I'm a student doing exploratory analysis/data vis with this hate crime data set. I am trying to create a matrix of the different categories (i.e. race, religion, etc.) within from my dataset (hate_crime) during 2009 and 2017. The full dataset can be found here.
I extracted the necessary data (incidents during 2009 or 2017) from the existing data.
SecondYear_OTYear <- hate_crime %>% filter(hate_crime$DATA_YEAR == "2017" | hate_crime$DATA_YEAR == "2009")
Then, I just made different subsets for each subcategory in the category. For example, to create subsets of bias descriptions I made the following:
antiWhiteSubset <- SecondYear_OTYear[grep("Anti-White", SecondYear_OTYear$BIAS_DESC), ]
antiWhite17 <- nrow(antiWhiteSubset[antiWhiteSubset$DATA_YEAR == "2017", ])
antiWhite09 <- nrow(antiWhiteSubset[antiWhiteSubset$DATA_YEAR == "2009", ])
antiBlackSubset <- SecondYear_OTYear[grep("Anti-Black", SecondYear_OTYear$BIAS_DESC), ]
antiBlack17 <- nrow(antiBlackSubset[antiBlackSubset$DATA_YEAR == "2017", ])
antiBlack09 <- nrow(antiBlackSubset[antiBlackSubset$DATA_YEAR == "2009", ])
antiLatinoSubset <- SecondYear_OTYear[grep("Anti-Hispanic", SecondYear_OTYear$BIAS_DESC), ]
antiLatino17 <- nrow(antiLatinoSubset[antiLatinoSubset$DATA_YEAR == "2017", ])
antiLatino09 <- nrow(antiLatinoSubset[antiLatinoSubset$DATA_YEAR == "2009", ])

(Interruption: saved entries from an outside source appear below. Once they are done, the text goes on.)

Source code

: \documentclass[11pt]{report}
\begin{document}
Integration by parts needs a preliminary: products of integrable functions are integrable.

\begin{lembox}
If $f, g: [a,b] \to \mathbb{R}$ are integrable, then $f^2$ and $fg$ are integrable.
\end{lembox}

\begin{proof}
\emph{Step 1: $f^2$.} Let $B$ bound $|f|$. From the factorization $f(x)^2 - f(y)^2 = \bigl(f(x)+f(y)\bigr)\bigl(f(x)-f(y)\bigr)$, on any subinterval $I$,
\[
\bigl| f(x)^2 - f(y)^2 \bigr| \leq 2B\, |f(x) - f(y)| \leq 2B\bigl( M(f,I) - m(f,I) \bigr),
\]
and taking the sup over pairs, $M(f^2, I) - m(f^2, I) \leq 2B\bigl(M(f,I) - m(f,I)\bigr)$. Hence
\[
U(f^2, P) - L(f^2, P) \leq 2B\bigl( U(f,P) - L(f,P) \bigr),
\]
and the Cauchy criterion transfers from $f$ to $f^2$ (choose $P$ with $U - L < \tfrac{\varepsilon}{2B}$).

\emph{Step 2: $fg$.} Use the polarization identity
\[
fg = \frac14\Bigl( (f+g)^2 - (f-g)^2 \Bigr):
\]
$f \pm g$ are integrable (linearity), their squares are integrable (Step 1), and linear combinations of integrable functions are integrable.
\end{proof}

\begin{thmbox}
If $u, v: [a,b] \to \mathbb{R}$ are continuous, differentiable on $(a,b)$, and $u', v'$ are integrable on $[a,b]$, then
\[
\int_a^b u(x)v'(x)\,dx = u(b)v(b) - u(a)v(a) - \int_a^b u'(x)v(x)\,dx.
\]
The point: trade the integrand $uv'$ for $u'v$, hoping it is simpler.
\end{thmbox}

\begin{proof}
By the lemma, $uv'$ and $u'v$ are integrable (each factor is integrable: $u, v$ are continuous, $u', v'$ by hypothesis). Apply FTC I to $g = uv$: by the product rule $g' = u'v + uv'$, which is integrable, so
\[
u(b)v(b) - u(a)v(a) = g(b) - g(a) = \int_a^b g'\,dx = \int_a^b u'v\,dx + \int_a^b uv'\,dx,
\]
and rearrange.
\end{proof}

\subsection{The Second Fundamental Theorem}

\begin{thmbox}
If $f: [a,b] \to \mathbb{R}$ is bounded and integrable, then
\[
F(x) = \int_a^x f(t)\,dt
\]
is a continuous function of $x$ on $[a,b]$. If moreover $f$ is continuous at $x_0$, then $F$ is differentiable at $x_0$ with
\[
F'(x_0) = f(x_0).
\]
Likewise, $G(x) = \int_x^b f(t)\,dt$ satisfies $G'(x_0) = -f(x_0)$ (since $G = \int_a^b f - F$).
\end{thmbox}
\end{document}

And, I proceeded to do all of the different bias descriptions with the same structure. Then, I created a matrix of the totals to create varying bar plots, mosaic plots, or chi-square analysis, such as the following:
Bar plot of Hate Crime Incidents by Bias Descriptions:
However, I feel like there is a more efficient way to code for the different subsets... I'm open to any suggestions! Thank you so much.